Considering the ability and maturity of cloud services in the market today, this article will not act as a tutorial on how to build the intended architecture. There are already various workshop guides and talks on the matter. In fact, one of the champions of resilient and high available cloud architectures, Adrian Hornsby who is the Principal Technical Evangelist at AWS, has a great series of blogs guiding the reader through active/active multi-region architectures on AWS.

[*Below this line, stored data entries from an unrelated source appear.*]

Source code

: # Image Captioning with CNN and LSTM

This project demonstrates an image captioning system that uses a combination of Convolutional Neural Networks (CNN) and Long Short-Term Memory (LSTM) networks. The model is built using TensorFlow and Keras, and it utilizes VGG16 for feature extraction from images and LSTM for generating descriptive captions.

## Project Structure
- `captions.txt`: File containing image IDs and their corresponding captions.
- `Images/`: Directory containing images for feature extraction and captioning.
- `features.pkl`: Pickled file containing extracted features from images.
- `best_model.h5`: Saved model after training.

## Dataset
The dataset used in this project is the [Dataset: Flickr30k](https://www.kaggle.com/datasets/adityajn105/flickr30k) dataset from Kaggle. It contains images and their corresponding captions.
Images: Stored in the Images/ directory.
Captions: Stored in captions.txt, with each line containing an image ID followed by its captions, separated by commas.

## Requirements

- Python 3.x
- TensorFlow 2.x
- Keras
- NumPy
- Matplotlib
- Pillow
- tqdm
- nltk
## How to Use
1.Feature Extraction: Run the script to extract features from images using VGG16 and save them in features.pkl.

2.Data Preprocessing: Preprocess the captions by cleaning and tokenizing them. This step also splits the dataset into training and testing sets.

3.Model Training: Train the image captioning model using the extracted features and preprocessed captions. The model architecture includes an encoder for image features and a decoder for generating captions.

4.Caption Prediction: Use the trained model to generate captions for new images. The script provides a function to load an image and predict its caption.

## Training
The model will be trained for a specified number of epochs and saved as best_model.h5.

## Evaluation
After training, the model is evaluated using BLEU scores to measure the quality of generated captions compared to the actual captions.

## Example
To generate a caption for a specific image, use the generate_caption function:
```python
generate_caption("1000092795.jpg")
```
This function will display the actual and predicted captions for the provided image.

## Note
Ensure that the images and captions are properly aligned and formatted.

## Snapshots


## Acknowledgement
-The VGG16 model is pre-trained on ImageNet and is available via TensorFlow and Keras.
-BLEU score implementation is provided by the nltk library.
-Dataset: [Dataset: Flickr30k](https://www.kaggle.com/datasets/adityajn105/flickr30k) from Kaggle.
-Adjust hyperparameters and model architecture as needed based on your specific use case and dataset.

However, what is missing, or at least what has been lost, is the theory and clear understanding of the motive behind implementing such an architecture. With cloud services abstracting most of the complexity away, it is easy to dismiss the ‘how’ and ‘why’ of such architectures to magic under the hood. Therefore, this article aims to present the distributed systems knowledge behind active/active multi-region systems and showcase how the basic understanding of the concept can thus empower us to build on any cloud vendor taking into consideration the vendor’s services.
Back to the Basics
Things fail. Yes, this is established, but this is also a fact that one need not submit to in the journey to building great products. The main cause of this failure, when looking at it from a broad perspective, is the need for scaling services and the increasing velocity in their development. The probability of failure increases when both scalability and velocity increase and this is just the phenomena observed in the field and validated through academic literature.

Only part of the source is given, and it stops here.